(Records contained in a dataset)
Segment Open

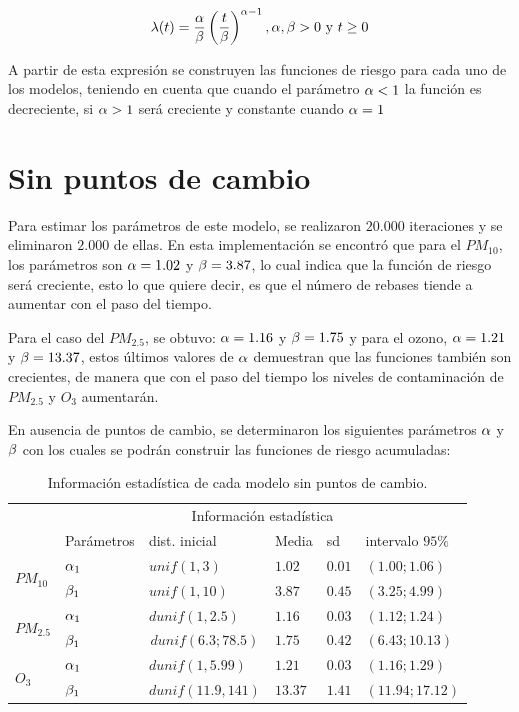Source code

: $$\lambda(t)=\frac{\alpha}{\beta}\left(\frac{t}{\beta}   \right)^{\alpha -1}, \alpha, \beta >0 \text{ y } t \geq 0 $$ 

A partir de esta expresión se construyen las funciones de riesgo para cada uno de los modelos, teniendo en cuenta que cuando el parámetro $\alpha<1$ la función es decreciente, si $\alpha>1$  será creciente y constante cuando $\alpha=1$

\section{Sin puntos de cambio}

Para estimar los parámetros de este modelo, se realizaron $20.000$ iteraciones y se eliminaron $2.000$ de ellas. En esta implementación se encontró que para el $PM_{10}$, los parámetros son $\alpha=1.02$ y $\beta=3.87$, lo cual indica que la función de riesgo será creciente, esto lo que quiere decir, es que el número de rebases tiende a aumentar con el paso del tiempo. 

Para el caso del $PM_{2.5}$, se obtuvo: $\alpha=1.16$ y $\beta=1.75$ y para el ozono, $\alpha=1.21$ y $\beta=13.37$, estos últimos valores de $\alpha$ demuestran que las funciones también son crecientes, de manera que con el paso del tiempo los niveles de contaminación de $PM_{2.5}$ y $O_3$ aumentarán.  

En ausencia de puntos de cambio, se determinaron los siguientes parámetros $\alpha$  y  $\beta$ con los cuales se podrán construir las funciones de riesgo acumuladas: 

\begin{table}[!h]
\centering
\begin{tabular}{|l|l|l|l|l|l|}
\hline
& \multicolumn{5}{c|}{Información estadística} \\
\cline{2-6}
& Parámetros & dist. inicial  & Media & sd  &   intervalo $95 \%$\\
\hline \hline
\multirow{2}{1.5cm}{$PM_{10}$} & $\alpha_1$ & $unif(1,3)$ & $1.02$ & $0.01$ & $(1.00;1.06)$ \\ \cline{2-6}
& $\beta_1$& $unif(1,10)$ & $3.87$ & $0.45$ & $(3.25;4.99)$\\  \cline{1-6}
\multirow{2}{1.5cm}{$PM_{2.5}$} & $\alpha_1$ & $dunif(1,2.5)$& $1.16$ & $0.03$ & $(1.12;1.24)$\\ \cline{2-6}
& $\beta_1$ & \multicolumn{1}{c|}{$dunif(6.3;78.5)$} & $1.75$ & $0.42$ & $(6.43;10.13)$\\ \cline{1-6}
\multirow{2}{1.5cm}{$O_3$} & $\alpha_1$ & $dunif(1,5.99)$ & $1.21$& $0.03$ & $(1.16;1.29)$\\ \cline{2-6}
&$\beta_1$ & \multicolumn{1}{c|}{$dunif(11.9,141)$} & $13.37$ & $1.41$ & $(11.94;17.12)$\\ \cline{1-6}
\end{tabular}
\caption{Información estadística de cada modelo sin puntos de cambio.}
\label{infoestad}
\end{table}



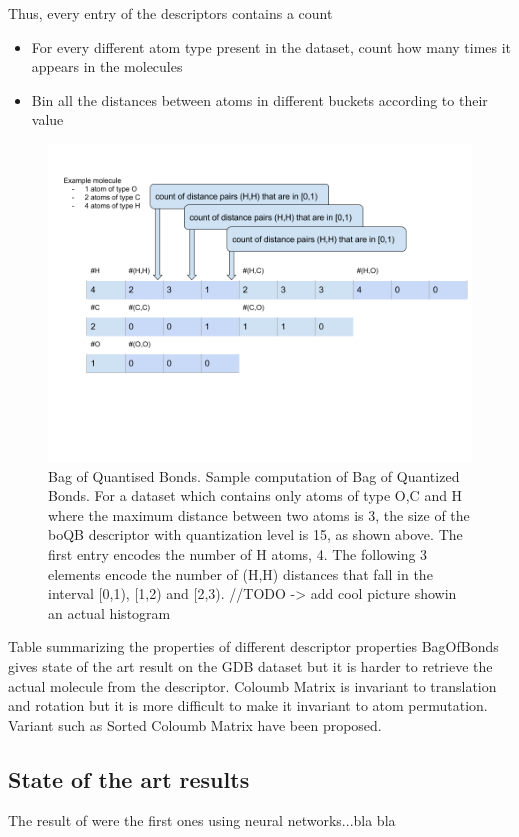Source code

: \documentclass{article}
\begin{document}
Thus, every entry of the descriptors contains a count
\begin{itemize}
\item 
For every different atom type present in the dataset, count how many times it appears in the molecules
\item  
Bin all the distances between atoms in different buckets according to their value
\end{itemize}


\begin{figure}[h!]
\centering
\includegraphics[scale=0.5]{HistogramOfDistances.png}
\caption{Bag of Quantised Bonds.
Sample computation of Bag of Quantized Bonds. For a dataset which contains only atoms of type O,C and H where the maximum distance between two atoms is 3, the size of the boQB descriptor with quantization level is 15, as shown above. The first entry encodes the number of H atoms, 4. The following 3 elements encode the number of (H,H) distances that fall in the interval [0,1), [1,2) and [2,3).
//TODO -> add cool picture showin an actual histogram
}
\label{fig:univerise}
\end{figure}

Table summarizing the properties of different descriptor properties
BagOfBonds gives state of the art result on the GDB dataset
but it is harder to retrieve the actual molecule from the descriptor. Coloumb Matrix is invariant to translation and rotation but it is more difficult to make it invariant to atom permutation. Variant such as Sorted Coloumb Matrix have been proposed.

\subsection{State of the art results}
The result of \cite{montavon2012learning} were the first ones using neural networks...bla bla
\end{document}

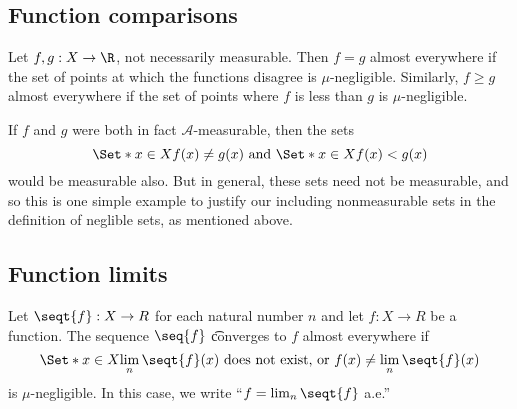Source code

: \subsection*{Function comparisons}

Let $f, g: X \to \R $, not necessarily measurable.
Then $f = g$ almost everywhere if the set of points at which the functions disagree is
$\mu $-negligible.
Similarly, $f \geq g$ almost everywhere if the set of points where $f$ is less than $g$ is $\mu $-negligible.

If $f$ and $g$ were both in fact $\mathcal{A} $-measurable, then the sets
\[
\Set*{x \in X}{f(x) \neq g(x)}
\text{ and }
\Set*{x \in X}{f(x) < g(x)}
\]
would be measurable also.
But in general, these sets need not be measurable, and so this is one simple example to justify our including nonmeasurable sets in the definition of neglible sets, as mentioned above.

\subsection*{Function limits}

Let $\seqt{f}: X \to R$ for each natural number $n$ and let $f: X \to R$ be a function.
The sequence $\seq{f}$ \t{converges to $f$ almost everywhere} if
\[
\Set*{x \in X}{\lim_{n} \seqt{f}(x) \text{ does not exist, or } f(x) \neq \lim_{n} \seqt{f}(x)}
\]
is $\mu $-negligible.
In this case, we write ``$f = \lim_n \seqt{f}$ a.e.''
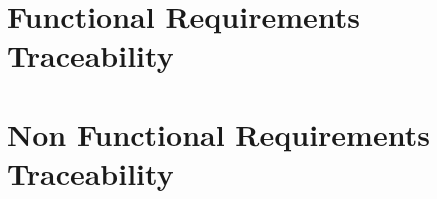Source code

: \section{Functional Requirements Traceability}
\label{sec: functional_requirements_traceability}%


\section{Non Functional Requirements Traceability}
\label{sec: non_functional_requirements_traceability}%
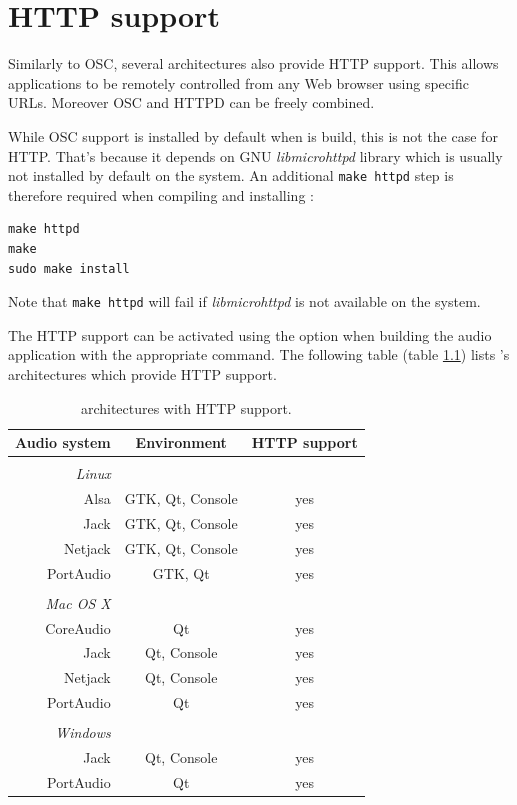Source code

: \chapter{HTTP support} 
\label{sec:http}

Similarly to OSC, several \faust architectures also provide HTTP support. This allows \faust applications to be remotely controlled from any Web browser using specific URLs. Moreover OSC and HTTPD can be freely combined.

While OSC support is installed by default when \faust is build, this is not the case for HTTP. That's because it depends on GNU \emph{libmicrohttpd} library which is usually not installed by default on the system. An additional \lstinline'make httpd' step is therefore required when compiling and installing \faust:
\begin{lstlisting}
make httpd
make
sudo make install
\end{lstlisting}
Note that \lstinline'make httpd' will fail if \emph{libmicrohttpd} is not available on the system.

The HTTP support can be activated using the  option when building the audio application with the appropriate  command. The following table (table \ref{tab:httparch}) lists \faust's architectures which provide HTTP support. 

\begin{table}[htp]
\begin{center}
\begin{tabular}{rcc}
\hline
\bf{Audio system} 	& \bf{Environment} & \bf{HTTP support}	\\
\hline
\\
\emph{Linux}\\
Alsa  			& GTK, Qt, Console		& yes\\
Jack 			& GTK, Qt, Console		& yes\\
Netjack 			& GTK, Qt, Console & yes\\
PortAudio 		& GTK, Qt				& yes\\
\\
\emph{Mac OS X} \\
CoreAudio 		& Qt 			& yes\\
Jack 			& Qt, Console & yes\\
Netjack 			& Qt, Console & yes\\
PortAudio 		& Qt 			& yes\\
\\
\emph{Windows} \\
Jack 			& Qt, Console & yes\\
PortAudio 		& Qt 			& yes\\
\hline
\end{tabular}
\end{center}
\caption{\faust architectures with HTTP support.}
\label{tab:httparch}
\end{table}


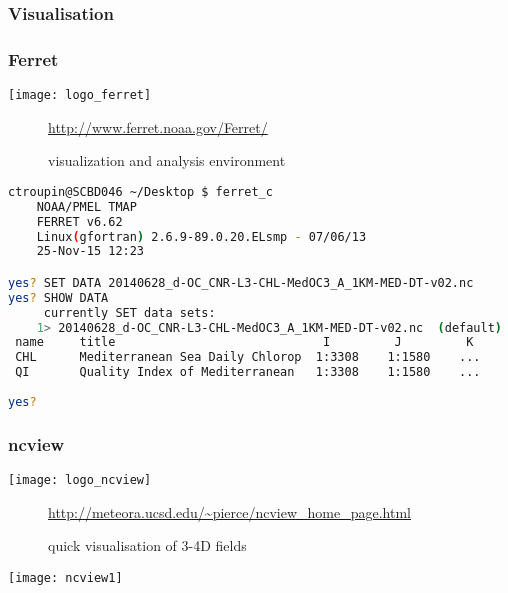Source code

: \subsubsection{Visualisation}
\begin{frame}[c, fragile]
\frametitle{Ferret}

\texttt{[image: logo\_ferret]}

\begin{description}
\item[\homepage] {\scriptsize \url{http://www.ferret.noaa.gov/Ferret/}}
\item[\tool] visualization and analysis environment
\end{description}

\vfill

\begin{lstlisting}[language=bash,basicstyle=\tiny,title={Ferret to get basic info on file}]
ctroupin@SCBD046 ~/Desktop $ ferret_c 
 	NOAA/PMEL TMAP
 	FERRET v6.62  
 	Linux(gfortran) 2.6.9-89.0.20.ELsmp - 07/06/13
 	25-Nov-15 12:23     

yes? SET DATA 20140628_d-OC_CNR-L3-CHL-MedOC3_A_1KM-MED-DT-v02.nc 
yes? SHOW DATA
     currently SET data sets:
    1> 20140628_d-OC_CNR-L3-CHL-MedOC3_A_1KM-MED-DT-v02.nc  (default)
 name     title                             I         J         K         L
 CHL      Mediterranean Sea Daily Chlorop  1:3308    1:1580    ...       1:1
 QI       Quality Index of Mediterranean   1:3308    1:1580    ...       1:1
 
yes? 
\end{lstlisting}


\end{frame}

\begin{frame}[c]
\frametitle{ncview}

\texttt{[image: logo\_ncview]}

\begin{description}
\item[\homepage] {\scriptsize \url{http://meteora.ucsd.edu/~pierce/ncview_home_page.html}}
\item[\tool] quick visualisation of 3-4D fields
\end{description}

\vfill

\texttt{[image: ncview1]}

\end{frame}

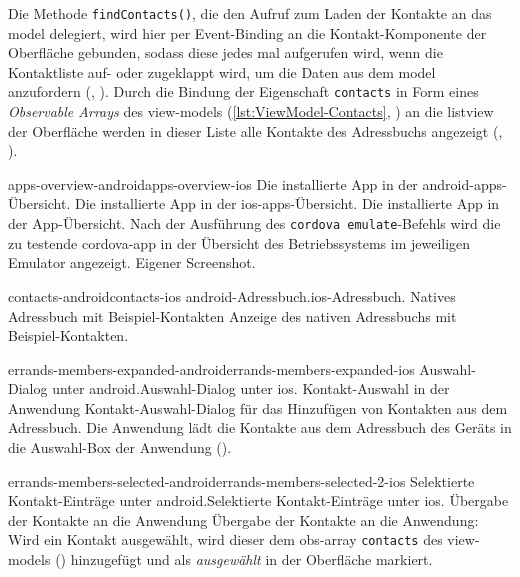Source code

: 
Die Methode \lstinline|findContacts()|, die den Aufruf zum Laden der Kontakte an das \gls{model} delegiert, wird hier per Event-Binding an die Kontakt-Komponente der Oberfläche gebunden, sodass diese jedes mal aufgerufen wird, wenn die Kontaktliste auf- oder zugeklappt wird, um die Daten aus dem \gls{model} anzufordern (, ).
Durch die Bindung der Eigenschaft \lstinline|contacts| in Form eines \emph{Observable Arrays} des \glspl{view-model} (\autoref{lst:ViewModel-Contacts}, ) an die \gls{listview} der Oberfläche werden in dieser Liste alle Kontakte des Adressbuchs angezeigt (, ).

	
	\pagebreak
	
	{apps-overview-android}{apps-overview-ios}
	{Die installierte App in der \gls{android}-\glspl{app}-Übersicht.}
	{Die installierte App in der \gls{ios}-\glspl{app}-Übersicht.}
	{Die installierte App in der App-Übersicht.}
	{Nach der Ausführung des \lstinline|cordova emulate|-Befehls wird die zu testende \gls{cordova}-\gls{app} in der Übersicht des Betriebssystems im jeweiligen Emulator angezeigt.}
	{Eigener Screenshot.}
	
	{contacts-android}{contacts-ios}
	{\gls{android}-Adressbuch.}{\gls{ios}-Adressbuch.}
	{Natives Adressbuch mit Beispiel-Kontakten}
	{Anzeige des nativen Adressbuchs mit Beispiel-Kontakten.}
	{\ownScreenshot}
	
	{errands-members-expanded-android}{errands-members-expanded-ios}
	{Auswahl-Dialog unter \gls{android}.}{Auswahl-Dialog unter \gls{ios}.}
	{Kontakt-Auswahl in der Anwendung}
	{Kontakt-Auswahl-Dialog für das Hinzufügen von Kontakten aus dem Adressbuch. Die Anwendung lädt die Kontakte aus dem Adressbuch des Geräts in die Auswahl-Box der Anwendung ().}
	{\ownScreenshot}
	
	{errands-members-selected-android}{errands-members-selected-2-ios}
	{Selektierte Kontakt-Einträge unter \gls{android}.}{Selektierte Kontakt-Einträge unter \gls{ios}.}
	{Übergabe der Kontakte an die Anwendung}
	{Übergabe der Kontakte an die Anwendung: Wird ein Kontakt ausgewählt, wird dieser dem \gls{obs}-\gls{array} \lstinline|contacts| des \glspl{view-model} () hinzugefügt und als \emph{ausgewählt} in der Oberfläche markiert.}
	{\ownScreenshot}
	
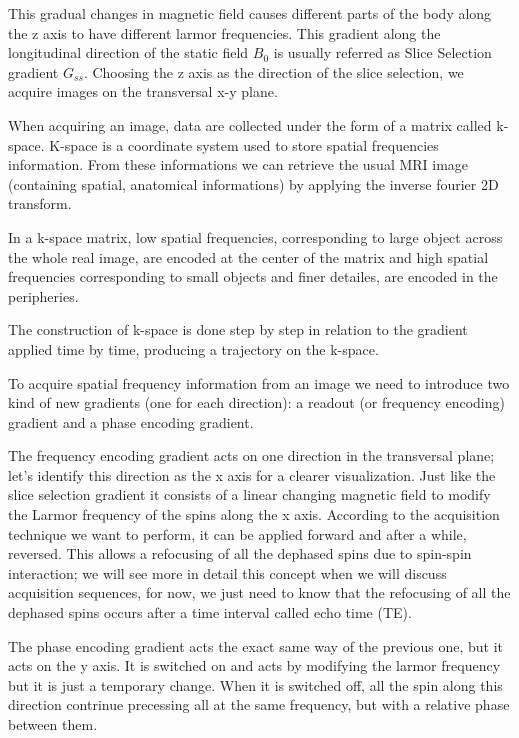 \documentclass[10pt]{report}
\begin{document}
This gradual changes in magnetic field causes different parts of the body along the z axis to have different larmor frequencies.
This gradient along the longitudinal direction of the static field $B_0$ is usually referred as Slice Selection gradient $G_{ss}$.
Choosing the z axis as the direction of the slice selection, we acquire images on the transversal x-y plane.


When acquiring an image, data are collected under the form of a matrix called k-space.
K-space is a coordinate system used to store spatial frequencies information. From these informations we can retrieve the usual MRI image (containing spatial, anatomical informations) by applying the inverse fourier 2D transform.

In a k-space matrix, low spatial frequencies, corresponding to large object across the whole real image, are encoded at the center of the matrix and high spatial frequencies corresponding to small objects and finer detailes, are encoded in the peripheries.

The construction of k-space is done step by step in relation to the gradient applied time by time, producing a trajectory on the k-space.

To acquire spatial frequency information from an image we need to introduce two kind of new gradients (one for each direction): a readout (or frequency encoding) gradient and a phase encoding gradient.

The frequency encoding gradient acts on one direction in the transversal plane; let's identify this direction as the x axis for a clearer visualization.
Just like the slice selection gradient it consists of a linear changing magnetic field to modify the Larmor frequency of the spins along the x axis. According to the acquisition technique we want to perform, it can be applied forward and after a while, reversed. This allows a refocusing of all the dephased spins due to spin-spin interaction; we will see more in detail this concept when we will discuss acquisition sequences, for now, we just need to know that the refocusing of all the dephased spins occurs after a time interval called echo time (TE).

The phase encoding gradient acts the exact same way of the previous one, but it acts on the y axis. It is switched on and acts by modifying the larmor frequency but it is just a temporary change. When it is switched off, all the spin along this direction contrinue precessing all at the same frequency, but with a relative phase between them.
\end{document}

Segment Closed

WHAT IS REQUIRED: Give only the number of lines in the records that contain the string "Übergabe".

ANSWER FOR THE TASK: 2